Problem to work on:
Spot each line in the data below containing "выберите" and copy it.

Data provided:
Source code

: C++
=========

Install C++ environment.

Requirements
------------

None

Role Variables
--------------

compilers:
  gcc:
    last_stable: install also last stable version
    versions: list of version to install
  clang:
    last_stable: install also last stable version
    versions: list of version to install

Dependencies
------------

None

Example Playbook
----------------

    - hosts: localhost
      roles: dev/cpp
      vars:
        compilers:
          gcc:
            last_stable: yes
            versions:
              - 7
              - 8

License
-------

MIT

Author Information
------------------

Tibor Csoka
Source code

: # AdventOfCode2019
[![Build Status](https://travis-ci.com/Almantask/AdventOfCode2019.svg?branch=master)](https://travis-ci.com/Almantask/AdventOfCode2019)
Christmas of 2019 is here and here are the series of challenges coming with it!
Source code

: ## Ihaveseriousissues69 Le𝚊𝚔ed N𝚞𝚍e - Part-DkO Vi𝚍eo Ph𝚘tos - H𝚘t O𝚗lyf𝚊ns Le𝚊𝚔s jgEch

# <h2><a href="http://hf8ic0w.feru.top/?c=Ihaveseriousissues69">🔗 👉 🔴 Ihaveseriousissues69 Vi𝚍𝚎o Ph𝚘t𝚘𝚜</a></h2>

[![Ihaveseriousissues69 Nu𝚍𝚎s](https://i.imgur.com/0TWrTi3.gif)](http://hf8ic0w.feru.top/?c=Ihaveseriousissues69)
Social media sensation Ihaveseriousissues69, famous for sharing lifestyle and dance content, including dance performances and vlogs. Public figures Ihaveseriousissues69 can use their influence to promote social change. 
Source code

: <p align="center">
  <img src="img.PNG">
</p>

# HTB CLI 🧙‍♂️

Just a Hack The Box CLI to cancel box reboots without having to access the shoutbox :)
--
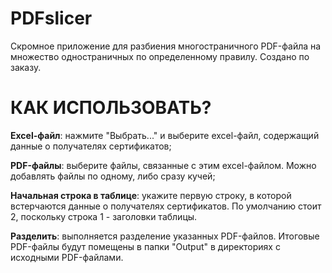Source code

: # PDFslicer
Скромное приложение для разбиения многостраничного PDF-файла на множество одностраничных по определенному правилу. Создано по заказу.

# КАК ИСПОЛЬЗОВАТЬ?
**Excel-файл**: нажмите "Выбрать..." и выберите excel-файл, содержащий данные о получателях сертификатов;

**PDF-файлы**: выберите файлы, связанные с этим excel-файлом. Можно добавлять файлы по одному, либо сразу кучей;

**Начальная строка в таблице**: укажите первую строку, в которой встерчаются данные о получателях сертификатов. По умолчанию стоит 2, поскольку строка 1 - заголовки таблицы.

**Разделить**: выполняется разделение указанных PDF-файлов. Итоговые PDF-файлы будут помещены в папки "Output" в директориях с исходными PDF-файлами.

Answer to the problem:
**Excel-файл**: нажмите "Выбрать..." и выберите excel-файл, содержащий данные о получателях сертификатов;
**PDF-файлы**: выберите файлы, связанные с этим excel-файлом. Можно добавлять файлы по одному, либо сразу кучей;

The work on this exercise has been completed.